How to use Includes in rails
Includes is a handy method to do eager loading on your associations as stated in the rails documentation - "With includes, Active Record ensures that all of the specified associations are loaded using the minimum possible number of queries."
Lets look at some of the ways to use includes
- Just plain
includes
statement
users = User.includes(:url_shortner_logs)
User Load (0.8ms) SELECT "users".* FROM "users"
UrlShortnerLog Load (1.2ms) SELECT "url_shortner_logs".* FROM "url_shortner_logs" WHERE "url_shortner_logs"."user_id" IN (2, 3, 4, 1)
It fires two queries and loads User and UrlShortnerLog tables in memory.
users.first.url_shortner_logs
The above command does not make a DB call instead loads the data from memory
-
Includes
withwhere
UrlShortner.includes(:url_shortner_logs).where(url_shortner_logs: {created_at: Date.today})
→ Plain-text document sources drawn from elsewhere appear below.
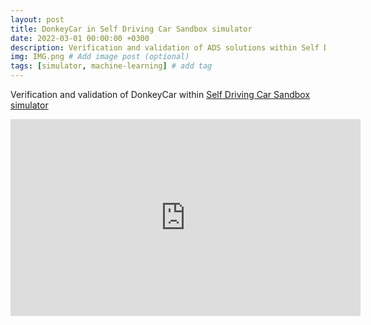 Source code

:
 ```yaml
---
layout: post
title: DonkeyCar in Self Driving Car Sandbox simulator
date: 2022-03-01 00:00:00 +0300
description: Verification and validation of ADS solutions within Self Driving Car Sandbox
img: IMG.png # Add image post (optional)
tags: [simulator, machine-learning] # add tag
---
```


Verification and validation of DonkeyCar within [Self Driving Car Sandbox simulator](https://github.com/tawnkramer/sdsandbox)

<iframe width="560" height="315" src="https://www.youtube.com/embed/tcwXxLMq950" title="YouTube video player" frameborder="0" allow="accelerometer; autoplay; clipboard-write; encrypted-media; gyroscope; picture-in-picture" allowfullscreen></iframe>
SQL (1.2ms) SELECT "url_shortners"."id" AS t0_r0, "url_shortners"."short_url" AS t0_r1, "url_shortners"."original_url" AS t0_r2, "url_shortners"."sanitized_url" AS t0_r3, "url_shortners"."created_at" AS t0_r4, "url_shortners"."updated_at" AS t0_r5, "url_shortner_logs"."id" AS t1_r0, "url_shortner_logs"."url_shortner_id" AS t1_r1, "url_shortner_logs"."user_id" AS t1_r2, "url_shortner_logs"."browser" AS t1_r3, "url_shortner_logs"."version" AS t1_r4, "url_shortner_logs"."platform" AS t1_r5, "url_shortner_logs"."created_at" AS t1_r6, "url_shortner_logs"."updated_at" AS t1_r7 FROM "url_shortners" LEFT OUTER JOIN "url_shortner_logs" ON "url_shortner_logs"."url_shortner_id" = "url_shortners"."id" WHERE "url_shortner_logs"."created_at" = $1 [["created_at", "2017-07-30"]]
The above query makes a single DB call and does left outer join on the where conditions.
-
Includes
withwhere
andreferences
UrlShortner.includes(:url_shortner_logs).where("url_shortner_logs.created_at= '2017–07–30'")
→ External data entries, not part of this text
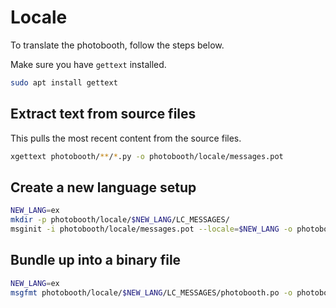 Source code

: # Locale

To translate the photobooth, follow the steps below.

Make sure you have `gettext` installed.

```bash
sudo apt install gettext
```

## Extract text from source files

This pulls the most recent content from the source files.

```bash
xgettext photobooth/**/*.py -o photobooth/locale/messages.pot
```

## Create a new language setup

```bash
NEW_LANG=ex
mkdir -p photobooth/locale/$NEW_LANG/LC_MESSAGES/
msginit -i photobooth/locale/messages.pot --locale=$NEW_LANG -o photobooth/locale/$NEW_LANG/LC_MESSAGES/photobooth.po
```

## Bundle up into a binary file

```bash
NEW_LANG=ex
msgfmt photobooth/locale/$NEW_LANG/LC_MESSAGES/photobooth.po -o photobooth/locale/$NEW_LANG/LC_MESSAGES/photobooth.mo
```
This query will throw ActiveRecord::StatementInvalid: PG::UndefinedTable: ERROR. It does not have reference to the table UrlShortnerLogs To solve this, rails provides a method called references and it works only in conjunction with includes
UrlShortner.includes(:url_shortner_logs).where("url_shortner_logs.created_at= '2017-07-30'").references(:url_shortner_logs)
SQL (0.5ms) SELECT "url_shortners"."id" AS t0_r0, "url_shortners"."short_url" AS t0_r1, "url_shortners"."original_url" AS t0_r2, "url_shortners"."sanitized_url" AS t0_r3, "url_shortners"."created_at" AS t0_r4, "url_shortners"."updated_at" AS t0_r5, "url_shortner_logs"."id" AS t1_r0, "url_shortner_logs"."url_shortner_id" AS t1_r1, "url_shortner_logs"."user_id" AS t1_r2, "url_shortner_logs"."browser" AS t1_r3, "url_shortner_logs"."version" AS t1_r4, "url_shortner_logs"."platform" AS t1_r5, "url_shortner_logs"."created_at" AS t1_r6, "url_shortner_logs"."updated_at" AS t1_r7 FROM "url_shortners" LEFT OUTER JOIN "url_shortner_logs" ON "url_shortner_logs"."url_shortner_id" = "url_shortners"."id" WHERE (url_shortner_logs.created_at= '2017-07-30')
We can also observe that includes makes two DB calls in basic query condition and makes a single DB call when where clause is being used.